Records provided: Begin

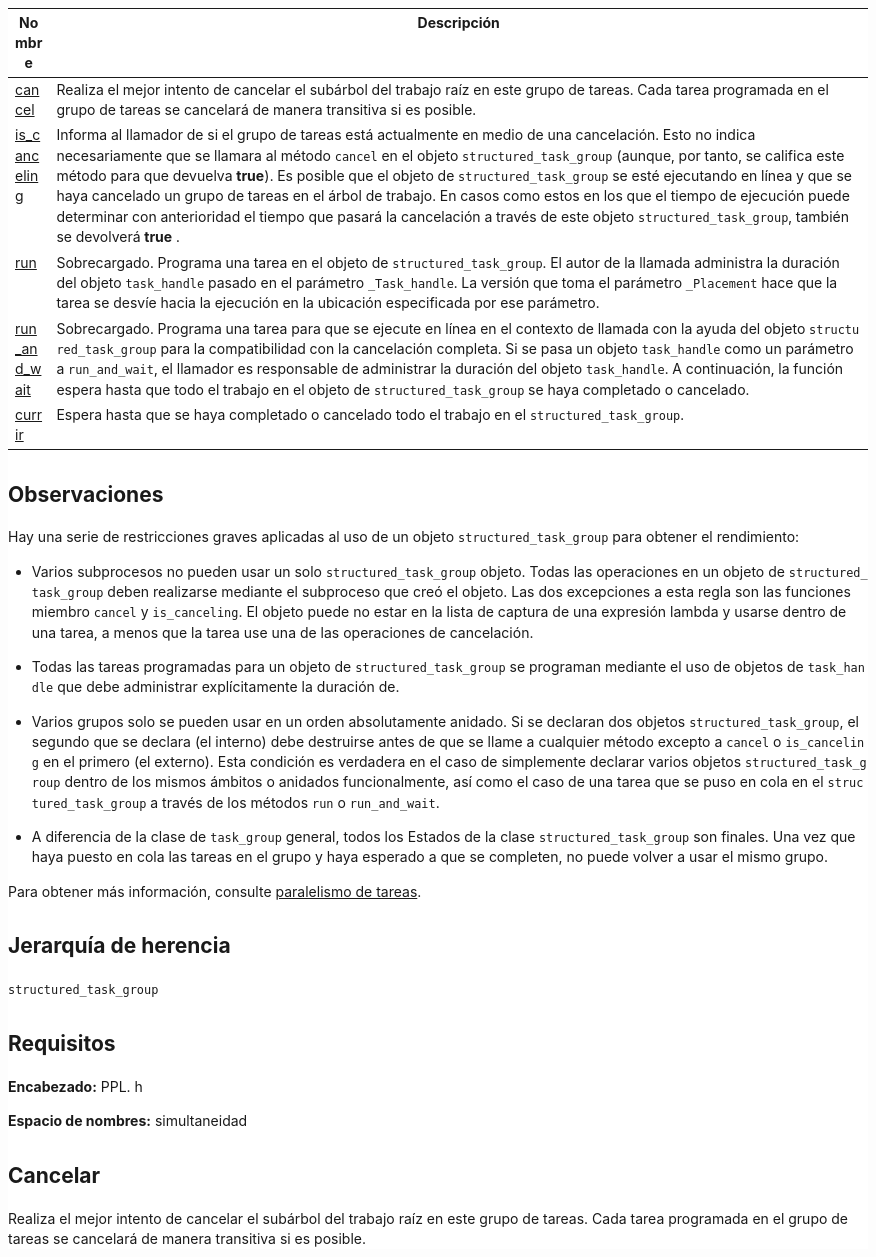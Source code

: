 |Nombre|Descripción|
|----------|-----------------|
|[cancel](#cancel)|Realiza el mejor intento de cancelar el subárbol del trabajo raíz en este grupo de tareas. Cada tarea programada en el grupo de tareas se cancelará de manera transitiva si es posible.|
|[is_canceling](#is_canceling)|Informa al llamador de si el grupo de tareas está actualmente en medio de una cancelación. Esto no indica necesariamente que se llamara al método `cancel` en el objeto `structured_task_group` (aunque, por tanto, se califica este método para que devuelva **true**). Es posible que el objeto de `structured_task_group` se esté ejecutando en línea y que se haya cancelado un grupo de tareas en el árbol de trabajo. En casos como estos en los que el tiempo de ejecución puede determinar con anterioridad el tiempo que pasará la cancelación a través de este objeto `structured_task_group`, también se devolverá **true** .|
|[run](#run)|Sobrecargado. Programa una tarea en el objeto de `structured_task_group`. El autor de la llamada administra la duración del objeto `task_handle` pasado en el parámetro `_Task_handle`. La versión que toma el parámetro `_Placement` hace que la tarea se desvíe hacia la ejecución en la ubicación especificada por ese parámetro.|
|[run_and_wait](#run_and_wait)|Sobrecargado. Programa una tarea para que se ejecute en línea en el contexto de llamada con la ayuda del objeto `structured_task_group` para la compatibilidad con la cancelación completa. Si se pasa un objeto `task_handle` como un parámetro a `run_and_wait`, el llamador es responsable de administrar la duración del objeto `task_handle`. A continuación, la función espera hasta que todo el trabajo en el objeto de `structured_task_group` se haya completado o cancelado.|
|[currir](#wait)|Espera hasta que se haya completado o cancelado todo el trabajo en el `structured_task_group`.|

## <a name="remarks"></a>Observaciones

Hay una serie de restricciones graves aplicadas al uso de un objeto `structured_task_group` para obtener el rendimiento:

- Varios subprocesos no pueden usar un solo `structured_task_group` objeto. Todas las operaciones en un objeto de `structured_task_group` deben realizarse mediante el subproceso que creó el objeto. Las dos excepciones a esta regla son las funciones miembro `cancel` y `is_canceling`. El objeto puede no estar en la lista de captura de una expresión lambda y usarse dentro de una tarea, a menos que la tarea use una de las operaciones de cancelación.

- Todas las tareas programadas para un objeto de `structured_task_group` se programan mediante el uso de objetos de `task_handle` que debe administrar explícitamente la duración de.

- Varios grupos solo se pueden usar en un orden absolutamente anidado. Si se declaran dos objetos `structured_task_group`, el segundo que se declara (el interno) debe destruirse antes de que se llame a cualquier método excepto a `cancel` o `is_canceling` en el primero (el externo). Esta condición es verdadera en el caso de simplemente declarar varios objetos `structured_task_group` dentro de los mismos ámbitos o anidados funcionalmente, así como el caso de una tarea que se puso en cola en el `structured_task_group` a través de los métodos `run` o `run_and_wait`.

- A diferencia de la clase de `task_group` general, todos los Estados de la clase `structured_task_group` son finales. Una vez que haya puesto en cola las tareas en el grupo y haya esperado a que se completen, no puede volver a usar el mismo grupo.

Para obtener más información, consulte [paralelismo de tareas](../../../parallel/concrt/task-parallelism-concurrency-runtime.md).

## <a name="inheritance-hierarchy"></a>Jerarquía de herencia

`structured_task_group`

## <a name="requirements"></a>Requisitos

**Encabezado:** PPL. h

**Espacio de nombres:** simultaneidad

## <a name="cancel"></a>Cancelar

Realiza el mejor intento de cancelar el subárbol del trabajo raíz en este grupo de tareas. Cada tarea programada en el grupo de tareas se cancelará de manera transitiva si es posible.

Records provided: End
Records provided: Begin

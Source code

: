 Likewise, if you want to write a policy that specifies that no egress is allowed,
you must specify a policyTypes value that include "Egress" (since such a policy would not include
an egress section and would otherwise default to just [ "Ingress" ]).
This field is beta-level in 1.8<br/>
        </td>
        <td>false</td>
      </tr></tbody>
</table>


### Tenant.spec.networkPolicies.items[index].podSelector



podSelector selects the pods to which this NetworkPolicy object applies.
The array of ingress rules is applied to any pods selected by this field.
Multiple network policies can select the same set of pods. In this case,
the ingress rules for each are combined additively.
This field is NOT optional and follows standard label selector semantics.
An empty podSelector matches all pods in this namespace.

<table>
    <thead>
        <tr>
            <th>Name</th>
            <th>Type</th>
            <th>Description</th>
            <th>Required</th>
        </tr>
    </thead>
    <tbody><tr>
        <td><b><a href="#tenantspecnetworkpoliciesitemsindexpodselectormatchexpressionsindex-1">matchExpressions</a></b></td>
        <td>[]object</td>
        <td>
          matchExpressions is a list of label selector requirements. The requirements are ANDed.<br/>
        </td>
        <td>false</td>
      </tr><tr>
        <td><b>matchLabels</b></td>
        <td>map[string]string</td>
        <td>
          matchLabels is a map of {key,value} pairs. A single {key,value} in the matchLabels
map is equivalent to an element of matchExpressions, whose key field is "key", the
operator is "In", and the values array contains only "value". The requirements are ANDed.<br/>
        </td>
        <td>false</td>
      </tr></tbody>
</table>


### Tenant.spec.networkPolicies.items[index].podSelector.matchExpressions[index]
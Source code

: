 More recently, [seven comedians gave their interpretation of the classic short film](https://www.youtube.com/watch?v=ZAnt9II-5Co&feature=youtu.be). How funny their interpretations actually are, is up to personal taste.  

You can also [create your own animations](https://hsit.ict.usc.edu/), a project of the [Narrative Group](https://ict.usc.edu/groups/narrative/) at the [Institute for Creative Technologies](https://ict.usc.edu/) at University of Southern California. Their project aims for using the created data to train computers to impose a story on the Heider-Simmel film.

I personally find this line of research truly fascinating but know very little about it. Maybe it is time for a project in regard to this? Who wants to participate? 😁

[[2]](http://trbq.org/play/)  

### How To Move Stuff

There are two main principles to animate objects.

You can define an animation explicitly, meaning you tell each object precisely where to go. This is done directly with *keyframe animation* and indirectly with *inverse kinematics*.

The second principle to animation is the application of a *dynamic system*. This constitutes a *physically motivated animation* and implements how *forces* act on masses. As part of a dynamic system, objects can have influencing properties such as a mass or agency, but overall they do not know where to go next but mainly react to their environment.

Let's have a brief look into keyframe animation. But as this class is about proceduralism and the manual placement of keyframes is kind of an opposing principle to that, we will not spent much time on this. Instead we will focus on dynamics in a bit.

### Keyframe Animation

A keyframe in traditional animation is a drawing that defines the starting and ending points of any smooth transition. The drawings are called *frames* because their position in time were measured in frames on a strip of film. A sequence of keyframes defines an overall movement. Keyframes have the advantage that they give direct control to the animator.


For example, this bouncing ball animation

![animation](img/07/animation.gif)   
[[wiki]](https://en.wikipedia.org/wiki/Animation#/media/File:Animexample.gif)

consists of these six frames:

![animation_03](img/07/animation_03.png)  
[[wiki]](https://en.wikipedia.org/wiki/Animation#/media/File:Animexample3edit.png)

Records provided: End
Records provided: Begin

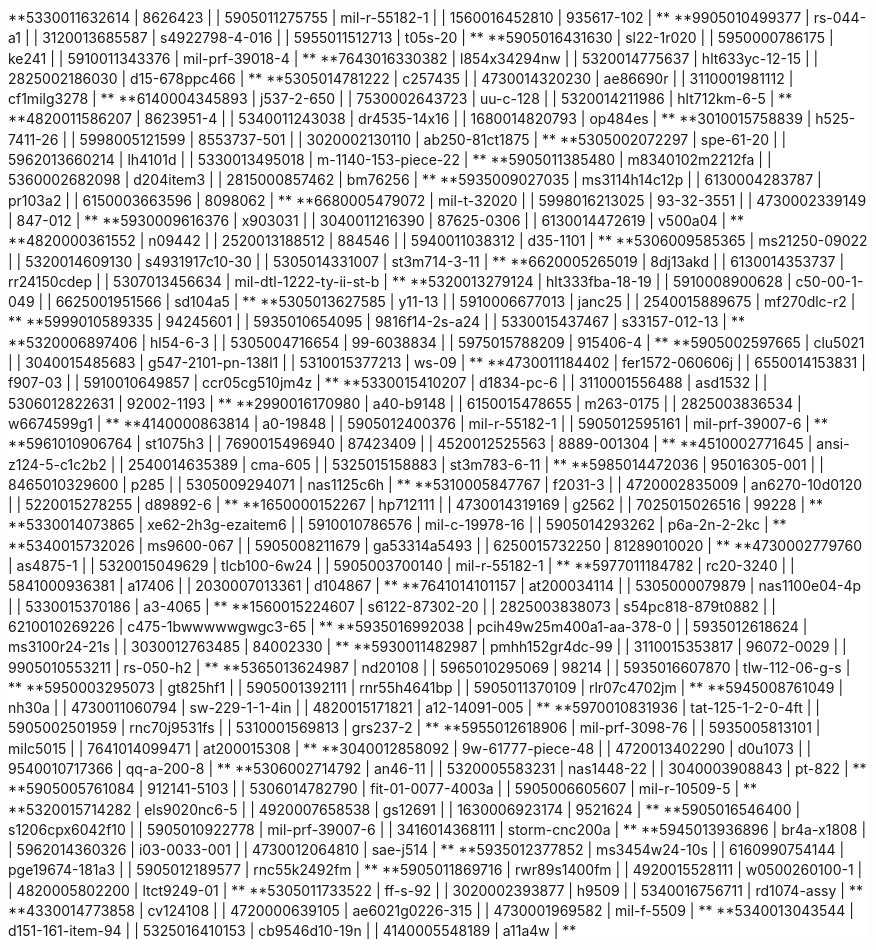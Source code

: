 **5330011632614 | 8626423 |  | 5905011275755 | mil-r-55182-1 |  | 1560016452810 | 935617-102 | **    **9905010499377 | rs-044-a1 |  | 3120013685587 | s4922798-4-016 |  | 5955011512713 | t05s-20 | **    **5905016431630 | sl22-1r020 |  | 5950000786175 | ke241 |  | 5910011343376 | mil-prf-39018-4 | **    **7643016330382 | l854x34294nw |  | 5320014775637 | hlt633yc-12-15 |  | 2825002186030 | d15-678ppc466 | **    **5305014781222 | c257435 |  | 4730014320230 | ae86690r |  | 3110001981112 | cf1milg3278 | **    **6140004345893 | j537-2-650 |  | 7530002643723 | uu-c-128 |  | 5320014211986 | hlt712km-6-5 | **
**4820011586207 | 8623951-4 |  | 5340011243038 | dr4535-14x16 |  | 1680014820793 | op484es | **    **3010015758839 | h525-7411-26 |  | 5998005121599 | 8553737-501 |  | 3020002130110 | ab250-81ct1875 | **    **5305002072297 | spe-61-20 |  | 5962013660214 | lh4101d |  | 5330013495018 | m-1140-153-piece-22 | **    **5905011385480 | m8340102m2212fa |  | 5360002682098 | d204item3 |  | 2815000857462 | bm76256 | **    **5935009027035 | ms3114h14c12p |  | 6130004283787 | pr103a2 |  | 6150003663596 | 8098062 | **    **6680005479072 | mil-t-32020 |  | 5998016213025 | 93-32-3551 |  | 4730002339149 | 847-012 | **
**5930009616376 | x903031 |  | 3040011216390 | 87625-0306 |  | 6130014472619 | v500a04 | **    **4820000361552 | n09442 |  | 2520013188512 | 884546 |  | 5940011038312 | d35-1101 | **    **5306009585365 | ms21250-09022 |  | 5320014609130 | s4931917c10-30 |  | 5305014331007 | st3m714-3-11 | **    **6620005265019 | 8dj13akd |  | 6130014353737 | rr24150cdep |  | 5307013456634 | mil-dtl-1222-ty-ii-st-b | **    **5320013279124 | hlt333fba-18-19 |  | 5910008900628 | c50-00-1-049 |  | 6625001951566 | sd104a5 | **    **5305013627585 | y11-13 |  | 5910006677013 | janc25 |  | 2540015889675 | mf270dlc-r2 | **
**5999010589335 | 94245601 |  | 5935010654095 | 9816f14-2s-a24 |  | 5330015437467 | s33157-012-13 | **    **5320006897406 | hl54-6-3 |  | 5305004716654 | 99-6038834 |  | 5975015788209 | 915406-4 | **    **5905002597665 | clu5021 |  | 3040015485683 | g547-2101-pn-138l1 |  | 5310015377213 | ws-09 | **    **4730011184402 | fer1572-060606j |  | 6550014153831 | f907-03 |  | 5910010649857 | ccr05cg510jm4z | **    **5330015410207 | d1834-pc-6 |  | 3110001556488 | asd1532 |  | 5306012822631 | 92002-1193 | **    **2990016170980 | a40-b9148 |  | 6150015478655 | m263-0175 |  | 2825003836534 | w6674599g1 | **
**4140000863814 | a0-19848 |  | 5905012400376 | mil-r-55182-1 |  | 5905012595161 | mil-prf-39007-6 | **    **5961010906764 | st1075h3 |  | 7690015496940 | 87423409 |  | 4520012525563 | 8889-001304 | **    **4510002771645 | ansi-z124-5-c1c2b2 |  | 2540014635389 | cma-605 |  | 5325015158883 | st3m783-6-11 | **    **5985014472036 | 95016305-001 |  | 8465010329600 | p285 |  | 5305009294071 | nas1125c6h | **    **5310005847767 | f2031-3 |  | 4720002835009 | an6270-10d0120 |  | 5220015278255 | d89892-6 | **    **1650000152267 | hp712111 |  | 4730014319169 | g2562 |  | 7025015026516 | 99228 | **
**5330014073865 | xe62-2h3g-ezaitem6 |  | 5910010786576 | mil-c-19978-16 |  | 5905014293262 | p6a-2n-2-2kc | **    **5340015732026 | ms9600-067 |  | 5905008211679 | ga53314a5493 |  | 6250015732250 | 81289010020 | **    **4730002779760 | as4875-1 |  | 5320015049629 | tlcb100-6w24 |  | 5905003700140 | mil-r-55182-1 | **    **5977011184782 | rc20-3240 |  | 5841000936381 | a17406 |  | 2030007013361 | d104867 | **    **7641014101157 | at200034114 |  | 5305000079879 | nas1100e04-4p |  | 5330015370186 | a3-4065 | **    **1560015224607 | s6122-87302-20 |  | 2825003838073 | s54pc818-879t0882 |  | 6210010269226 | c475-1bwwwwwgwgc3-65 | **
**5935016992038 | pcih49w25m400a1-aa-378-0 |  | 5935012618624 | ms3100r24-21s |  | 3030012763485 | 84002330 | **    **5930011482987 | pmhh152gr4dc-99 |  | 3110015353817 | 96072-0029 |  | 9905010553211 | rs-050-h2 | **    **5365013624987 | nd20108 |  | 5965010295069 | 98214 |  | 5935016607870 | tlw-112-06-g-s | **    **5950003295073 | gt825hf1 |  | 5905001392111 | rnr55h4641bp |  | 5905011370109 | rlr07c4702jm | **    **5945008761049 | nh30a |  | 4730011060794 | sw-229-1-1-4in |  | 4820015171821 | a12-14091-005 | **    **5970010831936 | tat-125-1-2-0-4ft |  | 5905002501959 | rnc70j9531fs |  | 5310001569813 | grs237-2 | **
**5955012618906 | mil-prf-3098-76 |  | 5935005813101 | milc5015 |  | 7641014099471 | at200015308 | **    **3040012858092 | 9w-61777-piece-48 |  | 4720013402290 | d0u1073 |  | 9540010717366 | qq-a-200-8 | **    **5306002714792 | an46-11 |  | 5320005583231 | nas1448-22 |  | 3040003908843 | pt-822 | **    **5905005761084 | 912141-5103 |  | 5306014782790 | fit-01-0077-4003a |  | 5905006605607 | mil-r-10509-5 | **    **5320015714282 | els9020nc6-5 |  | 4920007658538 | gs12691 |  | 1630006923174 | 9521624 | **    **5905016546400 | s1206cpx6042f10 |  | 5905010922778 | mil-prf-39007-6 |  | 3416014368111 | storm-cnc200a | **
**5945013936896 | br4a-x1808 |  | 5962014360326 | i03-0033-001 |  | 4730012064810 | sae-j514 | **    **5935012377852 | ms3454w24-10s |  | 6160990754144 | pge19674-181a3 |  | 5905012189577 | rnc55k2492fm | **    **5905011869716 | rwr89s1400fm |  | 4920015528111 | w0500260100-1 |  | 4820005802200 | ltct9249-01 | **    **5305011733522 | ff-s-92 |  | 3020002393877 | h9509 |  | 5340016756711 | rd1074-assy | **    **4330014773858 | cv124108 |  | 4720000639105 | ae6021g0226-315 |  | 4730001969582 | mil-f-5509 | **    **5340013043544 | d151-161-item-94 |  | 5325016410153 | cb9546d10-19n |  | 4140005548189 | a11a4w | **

Records provided: End

* [Problem to solve]: Working through the records above, copy each line in which "field" is found.

* [Exercise result]:
This field is beta-level in 1.8<br/>
The array of ingress rules is applied to any pods selected by this field.
This field is NOT optional and follows standard label selector semantics.
map is equivalent to an element of matchExpressions, whose key field is "key", the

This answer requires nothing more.